-- Working data follows --

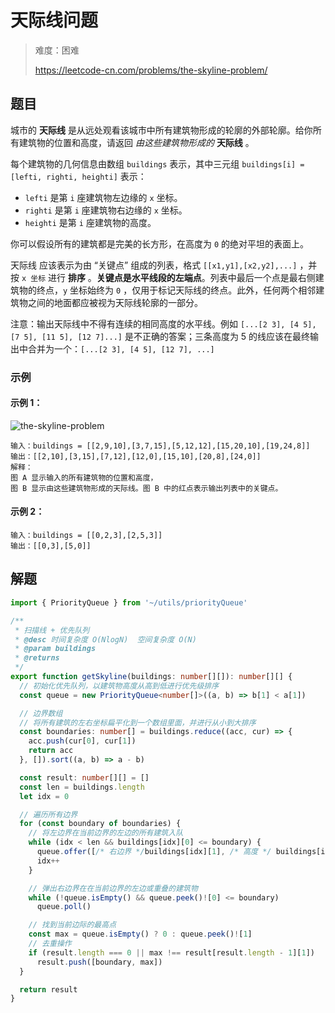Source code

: # 天际线问题

> 难度：困难
>
> https://leetcode-cn.com/problems/the-skyline-problem/

## 题目

城市的 **天际线** 是从远处观看该城市中所有建筑物形成的轮廓的外部轮廓。给你所有建筑物的位置和高度，请返回 *由这些建筑物形成的* **天际线** 。

每个建筑物的几何信息由数组 `buildings` 表示，其中三元组 `buildings[i] = [lefti, righti, heighti]` 表示：

- `lefti` 是第 `i` 座建筑物左边缘的 `x` 坐标。
- `righti` 是第 `i` 座建筑物右边缘的 `x` 坐标。
- `heighti` 是第 `i` 座建筑物的高度。

你可以假设所有的建筑都是完美的长方形，在高度为 `0` 的绝对平坦的表面上。

天际线 应该表示为由 “关键点” 组成的列表，格式 `[[x1,y1],[x2,y2],...]` ，并按 `x 坐标` 进行 **排序** 。**关键点是水平线段的左端点**。列表中最后一个点是最右侧建筑物的终点，`y` 坐标始终为 `0` ，仅用于标记天际线的终点。此外，任何两个相邻建筑物之间的地面都应被视为天际线轮廓的一部分。

注意：输出天际线中不得有连续的相同高度的水平线。例如 `[...[2 3], [4 5], [7 5], [11 5], [12 7]...]` 是不正确的答案；三条高度为 5 的线应该在最终输出中合并为一个：`[...[2 3], [4 5], [12 7], ...]`


### 示例

#### 示例 1：

![the-skyline-problem](https://user-images.githubusercontent.com/54696834/161179919-0e2bcac2-f90d-430b-9906-e2a175ceabe6.jpg)

```
输入：buildings = [[2,9,10],[3,7,15],[5,12,12],[15,20,10],[19,24,8]]
输出：[[2,10],[3,15],[7,12],[12,0],[15,10],[20,8],[24,0]]
解释：
图 A 显示输入的所有建筑物的位置和高度，
图 B 显示由这些建筑物形成的天际线。图 B 中的红点表示输出列表中的关键点。
```

#### 示例 2：

```
输入：buildings = [[0,2,3],[2,5,3]]
输出：[[0,3],[5,0]]
```

## 解题

```ts
import { PriorityQueue } from '~/utils/priorityQueue'

/**
 * 扫描线 + 优先队列
 * @desc 时间复杂度 O(NlogN)  空间复杂度 O(N)
 * @param buildings
 * @returns
 */
export function getSkyline(buildings: number[][]): number[][] {
  // 初始化优先队列，以建筑物高度从高到低进行优先级排序
  const queue = new PriorityQueue<number[]>((a, b) => b[1] < a[1])

  // 边界数组
  // 将所有建筑的左右坐标扁平化到一个数组里面，并进行从小到大排序
  const boundaries: number[] = buildings.reduce((acc, cur) => {
    acc.push(cur[0], cur[1])
    return acc
  }, []).sort((a, b) => a - b)

  const result: number[][] = []
  const len = buildings.length
  let idx = 0

  // 遍历所有边界
  for (const boundary of boundaries) {
    // 将左边界在当前边界的左边的所有建筑入队
    while (idx < len && buildings[idx][0] <= boundary) {
      queue.offer([/* 右边界 */buildings[idx][1], /* 高度 */ buildings[idx][2]])
      idx++
    }

    // 弹出右边界在在当前边界的左边或重叠的建筑物
    while (!queue.isEmpty() && queue.peek()![0] <= boundary)
      queue.poll()

    // 找到当前边际的最高点
    const max = queue.isEmpty() ? 0 : queue.peek()![1]
    // 去重操作
    if (result.length === 0 || max !== result[result.length - 1][1])
      result.push([boundary, max])
  }

  return result
}
```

-- Working data concluded --

_Your objective:_ How many lines in the records hold the string "length"? Answer with only that number.

_Output of the task:_ 2